→ **What you need to do**
Using the data that follows, return exactly the lines from the one that contains "δημοσίων έργων από" through the one that contains "και μη ασφαλές.", ends included.

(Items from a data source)
- Opening Delimiter -

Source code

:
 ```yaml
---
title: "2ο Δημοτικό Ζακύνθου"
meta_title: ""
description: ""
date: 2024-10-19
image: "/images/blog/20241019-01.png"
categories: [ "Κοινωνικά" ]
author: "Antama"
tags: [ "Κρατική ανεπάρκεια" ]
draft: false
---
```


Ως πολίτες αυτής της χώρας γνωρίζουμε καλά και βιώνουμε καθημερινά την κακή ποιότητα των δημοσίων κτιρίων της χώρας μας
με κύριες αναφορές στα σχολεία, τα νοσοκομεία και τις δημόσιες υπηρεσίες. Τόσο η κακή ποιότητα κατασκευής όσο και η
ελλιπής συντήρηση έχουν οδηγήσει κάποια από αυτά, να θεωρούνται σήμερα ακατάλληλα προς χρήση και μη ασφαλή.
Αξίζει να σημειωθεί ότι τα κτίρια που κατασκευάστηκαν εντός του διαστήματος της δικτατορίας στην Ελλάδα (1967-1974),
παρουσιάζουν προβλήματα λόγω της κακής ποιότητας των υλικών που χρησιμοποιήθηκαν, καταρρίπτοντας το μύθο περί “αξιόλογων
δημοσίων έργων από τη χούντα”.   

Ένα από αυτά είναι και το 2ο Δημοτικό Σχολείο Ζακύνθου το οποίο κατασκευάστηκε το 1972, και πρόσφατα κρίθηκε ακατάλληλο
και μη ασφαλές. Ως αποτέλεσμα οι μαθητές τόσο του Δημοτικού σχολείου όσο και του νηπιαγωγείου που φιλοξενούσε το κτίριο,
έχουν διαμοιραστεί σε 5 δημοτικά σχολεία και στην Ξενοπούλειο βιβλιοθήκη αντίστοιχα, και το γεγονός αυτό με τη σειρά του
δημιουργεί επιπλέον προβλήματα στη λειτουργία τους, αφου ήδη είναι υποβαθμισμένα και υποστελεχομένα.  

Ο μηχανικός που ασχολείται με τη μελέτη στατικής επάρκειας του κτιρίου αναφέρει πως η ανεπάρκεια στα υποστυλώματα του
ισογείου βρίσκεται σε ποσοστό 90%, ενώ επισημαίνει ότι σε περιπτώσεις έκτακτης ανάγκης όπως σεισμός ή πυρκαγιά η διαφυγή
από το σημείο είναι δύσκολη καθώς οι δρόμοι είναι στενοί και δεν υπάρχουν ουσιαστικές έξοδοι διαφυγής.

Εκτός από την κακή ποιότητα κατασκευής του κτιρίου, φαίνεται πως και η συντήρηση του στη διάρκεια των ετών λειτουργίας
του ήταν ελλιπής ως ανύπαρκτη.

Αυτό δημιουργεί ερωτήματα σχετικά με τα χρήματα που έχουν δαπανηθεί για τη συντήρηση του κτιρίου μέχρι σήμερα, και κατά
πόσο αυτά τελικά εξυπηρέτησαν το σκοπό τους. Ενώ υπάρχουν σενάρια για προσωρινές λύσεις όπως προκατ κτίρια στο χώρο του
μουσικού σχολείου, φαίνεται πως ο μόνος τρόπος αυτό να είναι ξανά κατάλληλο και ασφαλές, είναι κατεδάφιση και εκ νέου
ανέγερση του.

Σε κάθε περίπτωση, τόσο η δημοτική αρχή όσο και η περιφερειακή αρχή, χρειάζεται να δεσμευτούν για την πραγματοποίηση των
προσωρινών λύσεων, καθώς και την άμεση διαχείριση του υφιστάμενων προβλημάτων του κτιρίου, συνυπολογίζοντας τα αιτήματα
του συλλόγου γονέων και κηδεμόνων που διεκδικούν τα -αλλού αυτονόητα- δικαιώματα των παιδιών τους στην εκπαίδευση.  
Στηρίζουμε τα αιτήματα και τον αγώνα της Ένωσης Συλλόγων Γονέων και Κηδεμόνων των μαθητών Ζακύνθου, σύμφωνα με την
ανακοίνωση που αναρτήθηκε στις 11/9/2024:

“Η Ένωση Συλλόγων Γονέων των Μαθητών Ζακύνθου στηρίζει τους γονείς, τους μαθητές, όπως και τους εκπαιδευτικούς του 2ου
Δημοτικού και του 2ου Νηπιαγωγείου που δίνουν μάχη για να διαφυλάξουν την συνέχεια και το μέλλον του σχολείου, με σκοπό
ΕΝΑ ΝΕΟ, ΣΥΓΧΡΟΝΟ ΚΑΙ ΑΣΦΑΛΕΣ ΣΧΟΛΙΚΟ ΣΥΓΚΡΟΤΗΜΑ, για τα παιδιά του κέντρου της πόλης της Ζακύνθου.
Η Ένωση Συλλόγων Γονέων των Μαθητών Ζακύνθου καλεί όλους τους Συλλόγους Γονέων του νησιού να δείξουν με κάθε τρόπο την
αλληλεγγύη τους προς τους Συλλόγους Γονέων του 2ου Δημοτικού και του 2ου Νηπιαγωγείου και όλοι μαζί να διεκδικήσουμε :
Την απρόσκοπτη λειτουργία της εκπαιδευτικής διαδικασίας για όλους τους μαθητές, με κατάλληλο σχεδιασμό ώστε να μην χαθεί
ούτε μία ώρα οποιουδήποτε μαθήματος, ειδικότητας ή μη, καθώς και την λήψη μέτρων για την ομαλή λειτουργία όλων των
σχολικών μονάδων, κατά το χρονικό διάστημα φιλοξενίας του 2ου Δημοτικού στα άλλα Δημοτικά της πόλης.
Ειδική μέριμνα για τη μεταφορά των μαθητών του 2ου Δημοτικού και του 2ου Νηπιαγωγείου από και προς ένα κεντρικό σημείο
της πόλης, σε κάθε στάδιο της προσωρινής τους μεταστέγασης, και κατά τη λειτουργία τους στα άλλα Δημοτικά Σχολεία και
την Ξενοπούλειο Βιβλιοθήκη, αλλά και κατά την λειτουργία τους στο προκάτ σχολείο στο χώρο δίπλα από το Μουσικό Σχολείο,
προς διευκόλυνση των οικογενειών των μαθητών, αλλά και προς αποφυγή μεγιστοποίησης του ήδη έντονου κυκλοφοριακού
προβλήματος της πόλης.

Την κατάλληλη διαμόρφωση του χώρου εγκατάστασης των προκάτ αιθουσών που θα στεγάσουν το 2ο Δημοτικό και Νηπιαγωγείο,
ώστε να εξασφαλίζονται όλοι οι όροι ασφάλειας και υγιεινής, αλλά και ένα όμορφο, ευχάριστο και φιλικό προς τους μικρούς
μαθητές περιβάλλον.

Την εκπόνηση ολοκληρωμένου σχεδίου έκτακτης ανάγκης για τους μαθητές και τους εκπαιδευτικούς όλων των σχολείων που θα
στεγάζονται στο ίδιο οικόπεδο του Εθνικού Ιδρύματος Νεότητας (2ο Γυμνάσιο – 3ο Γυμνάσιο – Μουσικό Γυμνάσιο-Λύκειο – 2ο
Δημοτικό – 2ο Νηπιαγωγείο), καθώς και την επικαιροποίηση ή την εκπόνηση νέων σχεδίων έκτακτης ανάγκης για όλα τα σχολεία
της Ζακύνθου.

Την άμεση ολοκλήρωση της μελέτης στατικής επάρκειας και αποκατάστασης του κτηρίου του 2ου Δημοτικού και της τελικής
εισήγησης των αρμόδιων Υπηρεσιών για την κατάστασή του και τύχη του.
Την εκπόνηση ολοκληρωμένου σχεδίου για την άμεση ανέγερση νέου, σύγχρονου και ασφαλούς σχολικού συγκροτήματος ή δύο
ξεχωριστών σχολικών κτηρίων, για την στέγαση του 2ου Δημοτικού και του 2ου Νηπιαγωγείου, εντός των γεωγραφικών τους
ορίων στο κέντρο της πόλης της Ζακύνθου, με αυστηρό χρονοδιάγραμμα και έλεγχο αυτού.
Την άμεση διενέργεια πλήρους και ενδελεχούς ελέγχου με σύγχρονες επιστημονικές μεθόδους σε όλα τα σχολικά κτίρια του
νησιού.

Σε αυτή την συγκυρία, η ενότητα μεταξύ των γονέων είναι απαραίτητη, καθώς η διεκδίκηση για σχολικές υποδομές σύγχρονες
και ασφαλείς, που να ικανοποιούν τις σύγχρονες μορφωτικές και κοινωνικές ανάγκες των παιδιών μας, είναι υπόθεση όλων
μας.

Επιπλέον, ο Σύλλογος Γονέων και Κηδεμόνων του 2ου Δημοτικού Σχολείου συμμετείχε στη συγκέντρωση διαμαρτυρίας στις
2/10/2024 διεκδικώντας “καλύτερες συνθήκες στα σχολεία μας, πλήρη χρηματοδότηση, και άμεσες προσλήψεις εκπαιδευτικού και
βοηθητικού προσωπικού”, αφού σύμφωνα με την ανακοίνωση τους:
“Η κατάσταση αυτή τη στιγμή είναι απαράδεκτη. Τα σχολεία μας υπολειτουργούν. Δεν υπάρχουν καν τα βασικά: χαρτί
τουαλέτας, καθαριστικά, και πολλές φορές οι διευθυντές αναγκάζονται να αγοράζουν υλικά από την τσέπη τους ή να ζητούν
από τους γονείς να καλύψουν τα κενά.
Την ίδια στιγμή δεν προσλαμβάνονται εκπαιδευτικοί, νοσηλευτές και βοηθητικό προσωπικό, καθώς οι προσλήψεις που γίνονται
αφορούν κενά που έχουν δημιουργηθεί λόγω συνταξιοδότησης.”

- Closing Delimiter -

→ **Result of this task**
δημοσίων έργων από τη χούντα”.   

Ένα από αυτά είναι και το 2ο Δημοτικό Σχολείο Ζακύνθου το οποίο κατασκευάστηκε το 1972, και πρόσφατα κρίθηκε ακατάλληλο
και μη ασφαλές. Ως αποτέλεσμα οι μαθητές τόσο του Δημοτικού σχολείου όσο και του νηπιαγωγείου που φιλοξενούσε το κτίριο,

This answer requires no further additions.